Les psychotropes, un défi de santé publique

En Belgique, régie par une loi datant de 1921, l’approche prohibitionniste des drogues n’éradique pas les problèmes sociaux, sanitaires et sécuritaires liés à la consommation des drogues. Le constat est clair : se procurer de la drogue est facile, et les politiques d’interdiction actuelles ne fonctionnent pas. Il est nécessaire d’adopter une démarche pragmatique, en travaillant sur la prévention, les facteurs sociaux influençant la consommation, et en offrant des solutions accessibles tout en réduisant les risques pour la santé publique. Bien que l’objectif ne soit pas d’encourager la consommation, la réalité impose une légalisation des drogues, sous la régulation de l’État, pour en contrôler la qualité et prévenir les impacts sur la santé publique.

Actuellement, environ 50 % des personnes détenues sont incarcérées pour des infractions liées aux stupéfiants. Le CAL souligne l’incompatibilité de l’arsenal législatif existant avec les valeurs laïques de responsabilité, d’autonomie et de liberté individuelle. Sa proposition de modification législative vise à ce que l’État régule la production, le commerce et la consommation de tous les produits psychotropes, tout en insistant sur la nécessité de décriminaliser les comportements liés à leur usage. Il est important de noter que la société a une vision trop manichéenne de la consommation de drogues.

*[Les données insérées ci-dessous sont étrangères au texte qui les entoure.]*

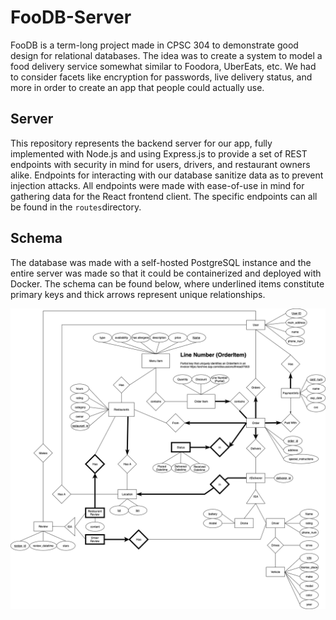 # FooDB-Server

FooDB is a term-long project made in CPSC 304 to demonstrate good design for relational databases. The idea was to create a system to model a food delivery service somewhat similar to Foodora, UberEats, etc. We had to consider facets like encryption for passwords, live delivery status, and more in order to create an app that people could actually use.



## Server

This repository represents the backend server for our app, fully implemented with Node.js and using Express.js to provide a set of REST endpoints with security in mind for users, drivers, and restaurant owners alike. Endpoints for interacting with our database sanitize data as to prevent injection attacks. All endpoints were made  with ease-of-use in mind for gathering data for the React frontend client. The specific endpoints can all be found in the `routes`directory.



## Schema

The database was made with a self-hosted PostgreSQL instance and the entire server was made so that it could be containerized and deployed with Docker. The schema can be found below, where underlined items constitute primary keys and thick arrows represent unique relationships.

![er-diagram](/assets/er-diagram.png)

Dans ces contextes, la promotion de l’émancipation individuelle et de la défense des droits fondamentaux constituent des axes de travail cruciaux pour l’avenir du pays. S’efforcer de contribuer à façonner une société où l’autonomie, la dignité et l’accès aux droits seraient enfin des réalités et non des déclarations d’intention, une société dans laquelle chaque individu peut exercer ses libertés et être maître de ses choix et de son bien-être : voilà ce qui motive les laïques.

  1. Noémie Emmanuel, « Monoparentalité et mal-logement : une histoire de femmes », mis en ligne sur ligue-enseignement.be, 7 février 2022.
  2. Thomas Delclite et Geneviève Geenens, « Inégalités de revenus entre femmes et hommes et pauvreté individuelle », mis en ligne sur statbel.fgov.be, novembre 2019.
  3. Belga, « Harcèlement de rue : 97% des femmes de moins de 34 ans ont déjà été harcelées dans la rue », mis en ligne sur rtbf.be, 23 décembre 2023.
  4. Europol, « European Union Terrorism Situation and Trend report (TE-SAT) 2020 », 23 juin 2020.